Jake Long, OT, Miami: Bill Parcells handpicked Long to be the cornerstone of the Dolphins offense, and his ability to pave the way for Ricky Williams and Ronnie Brown will help Tony Sparano establish a smash-mouth identity for the team. No one expected the Dolphins to start the Parcells' era with an offensive player, but Long will anchor an offensive line that will attempt to maul defenses at the point of attack.

DeSean Jackson, WR/KR, Philadelphia: The diminutive playmaker will make his presence felt in the return game. The Eagles have ranked near the bottom of the league in both return categories, and their return game has lacked juice since Brian Westbrook became a full-time runner on offense. Jackson produced six return touchdowns in his three-year collegiate career, and his explosiveness makes him a threat to score every time he touches the ball as a returner.

Jerod Mayo, LB, New England: The Patriots expended a rare early first-round choice on a linebacker, but Mayo's business-like attitude and versatility makes him the ideal fit in Bill Belichick's defense. Mayo is capable of manning the middle, and that allows Adalius Thomas to move back to his natural outside linebacker spot. Although Mayo's presence may not statistically improve the Patriots' fourth-ranked defense, his youthful exuberance will ease the pressure on a veteran linebacking corps that lacks athleticism.

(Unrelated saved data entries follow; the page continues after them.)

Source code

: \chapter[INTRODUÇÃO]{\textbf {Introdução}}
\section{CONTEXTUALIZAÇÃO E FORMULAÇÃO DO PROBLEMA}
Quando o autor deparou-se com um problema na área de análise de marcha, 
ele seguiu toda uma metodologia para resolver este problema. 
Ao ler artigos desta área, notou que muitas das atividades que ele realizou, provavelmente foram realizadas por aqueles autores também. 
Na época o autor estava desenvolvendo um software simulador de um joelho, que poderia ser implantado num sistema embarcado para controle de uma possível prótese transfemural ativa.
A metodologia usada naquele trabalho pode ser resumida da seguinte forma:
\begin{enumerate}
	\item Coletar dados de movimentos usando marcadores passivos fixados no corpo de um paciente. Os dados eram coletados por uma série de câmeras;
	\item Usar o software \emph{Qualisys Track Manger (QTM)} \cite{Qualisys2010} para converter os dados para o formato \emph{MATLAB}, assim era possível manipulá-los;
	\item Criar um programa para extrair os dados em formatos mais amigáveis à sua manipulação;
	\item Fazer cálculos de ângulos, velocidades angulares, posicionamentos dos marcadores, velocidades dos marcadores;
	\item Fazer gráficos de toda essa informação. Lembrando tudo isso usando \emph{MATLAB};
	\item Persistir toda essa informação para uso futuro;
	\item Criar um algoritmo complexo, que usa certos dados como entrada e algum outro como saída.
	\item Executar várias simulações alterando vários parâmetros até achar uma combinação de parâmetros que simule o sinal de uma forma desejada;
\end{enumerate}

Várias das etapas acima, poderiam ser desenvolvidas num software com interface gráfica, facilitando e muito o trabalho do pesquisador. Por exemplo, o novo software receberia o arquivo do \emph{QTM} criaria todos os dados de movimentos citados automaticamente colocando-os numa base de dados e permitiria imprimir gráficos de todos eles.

Jacob Hester, RB/FB, San Diego: The Chargers made a major move to acquire the most versatile running back in the draft, and he steps into a prominent role as LaDainian Tomlinson's backup. Though Hester lacks the burst of an elite-level back, he is an instinctive runner who will thrive in San Diego's downhill running game. Moreover, Hester's receiving skills are superior to those of free agent defection Michael Turner and his multi-positional flexibility adds another dimension to Norv Turner's explosive offense.

Aqib Talib, CB, Tampa Bay: The Bucs add a top playmaker to their vaunted "Tampa-two" defense, and his ball-hawking skills will fortify the league's top-ranked pass defense from a season ago. Despite Monte Kiffin's intention is to start the youngster as a nickelback, Talib's size and penchant for creating turnovers makes him the best candidate to start at right corner. Buoyed by a strong pass rush upfront, Talib will be able to feast off hurried throws in the back end.